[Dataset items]
+++

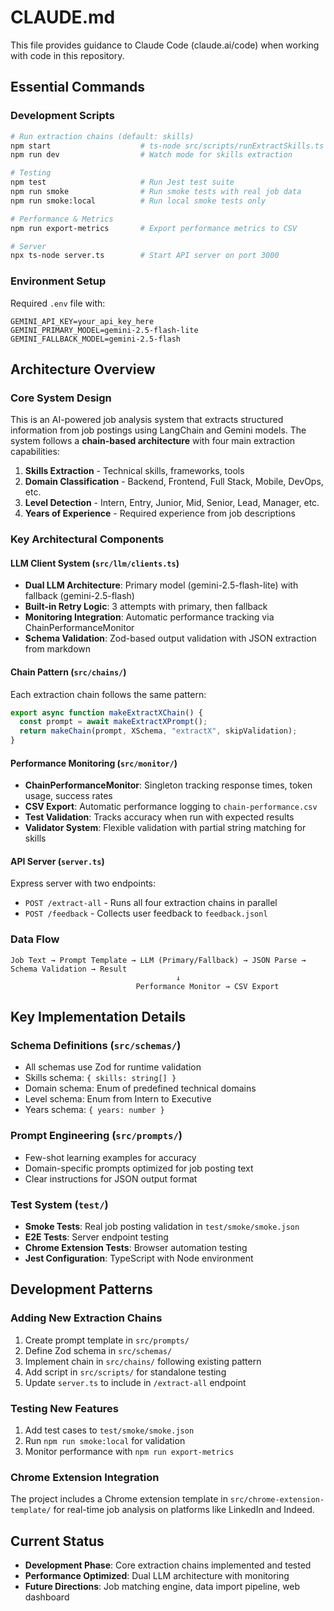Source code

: # CLAUDE.md

This file provides guidance to Claude Code (claude.ai/code) when working with code in this repository.

## Essential Commands

### Development Scripts
```bash
# Run extraction chains (default: skills)
npm start                    # ts-node src/scripts/runExtractSkills.ts
npm run dev                  # Watch mode for skills extraction

# Testing
npm test                     # Run Jest test suite
npm run smoke                # Run smoke tests with real job data
npm run smoke:local          # Run local smoke tests only

# Performance & Metrics
npm run export-metrics       # Export performance metrics to CSV

# Server
npx ts-node server.ts        # Start API server on port 3000
```

### Environment Setup
Required `.env` file with:
```
GEMINI_API_KEY=your_api_key_here
GEMINI_PRIMARY_MODEL=gemini-2.5-flash-lite
GEMINI_FALLBACK_MODEL=gemini-2.5-flash
```

## Architecture Overview

### Core System Design
This is an AI-powered job analysis system that extracts structured information from job postings using LangChain and Gemini models. The system follows a **chain-based architecture** with four main extraction capabilities:

1. **Skills Extraction** - Technical skills, frameworks, tools
2. **Domain Classification** - Backend, Frontend, Full Stack, Mobile, DevOps, etc.
3. **Level Detection** - Intern, Entry, Junior, Mid, Senior, Lead, Manager, etc.
4. **Years of Experience** - Required experience from job descriptions

### Key Architectural Components

#### LLM Client System (`src/llm/clients.ts`)
- **Dual LLM Architecture**: Primary model (gemini-2.5-flash-lite) with fallback (gemini-2.5-flash)
- **Built-in Retry Logic**: 3 attempts with primary, then fallback
- **Monitoring Integration**: Automatic performance tracking via ChainPerformanceMonitor
- **Schema Validation**: Zod-based output validation with JSON extraction from markdown

#### Chain Pattern (`src/chains/`)
Each extraction chain follows the same pattern:
```typescript
export async function makeExtractXChain() {
  const prompt = await makeExtractXPrompt();
  return makeChain(prompt, XSchema, "extractX", skipValidation);
}
```

#### Performance Monitoring (`src/monitor/`)
- **ChainPerformanceMonitor**: Singleton tracking response times, token usage, success rates
- **CSV Export**: Automatic performance logging to `chain-performance.csv`
- **Test Validation**: Tracks accuracy when run with expected results
- **Validator System**: Flexible validation with partial string matching for skills

#### API Server (`server.ts`)
Express server with two endpoints:
- `POST /extract-all` - Runs all four extraction chains in parallel
- `POST /feedback` - Collects user feedback to `feedback.jsonl`

### Data Flow
```
Job Text → Prompt Template → LLM (Primary/Fallback) → JSON Parse → Schema Validation → Result
                                     ↓
                            Performance Monitor → CSV Export
```

## Key Implementation Details

### Schema Definitions (`src/schemas/`)
- All schemas use Zod for runtime validation
- Skills schema: `{ skills: string[] }`
- Domain schema: Enum of predefined technical domains
- Level schema: Enum from Intern to Executive
- Years schema: `{ years: number }`

### Prompt Engineering (`src/prompts/`)
- Few-shot learning examples for accuracy
- Domain-specific prompts optimized for job posting text
- Clear instructions for JSON output format

### Test System (`test/`)
- **Smoke Tests**: Real job posting validation in `test/smoke/smoke.json`
- **E2E Tests**: Server endpoint testing
- **Chrome Extension Tests**: Browser automation testing
- **Jest Configuration**: TypeScript with Node environment

## Development Patterns

### Adding New Extraction Chains
1. Create prompt template in `src/prompts/`
2. Define Zod schema in `src/schemas/`
3. Implement chain in `src/chains/` following existing pattern
4. Add script in `src/scripts/` for standalone testing
5. Update `server.ts` to include in `/extract-all` endpoint

### Testing New Features
1. Add test cases to `test/smoke/smoke.json`
2. Run `npm run smoke:local` for validation
3. Monitor performance with `npm run export-metrics`

### Chrome Extension Integration
The project includes a Chrome extension template in `src/chrome-extension-template/` for real-time job analysis on platforms like LinkedIn and Indeed.

## Current Status
- **Development Phase**: Core extraction chains implemented and tested
- **Performance Optimized**: Dual LLM architecture with monitoring
- **Future Directions**: Job matching engine, data import pipeline, web dashboard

+++

• The problem
Every line in the data that holds the string "ChainPerformanceMonitor" should be copied.

• Reply
- **Monitoring Integration**: Automatic performance tracking via ChainPerformanceMonitor
- **ChainPerformanceMonitor**: Singleton tracking response times, token usage, success rates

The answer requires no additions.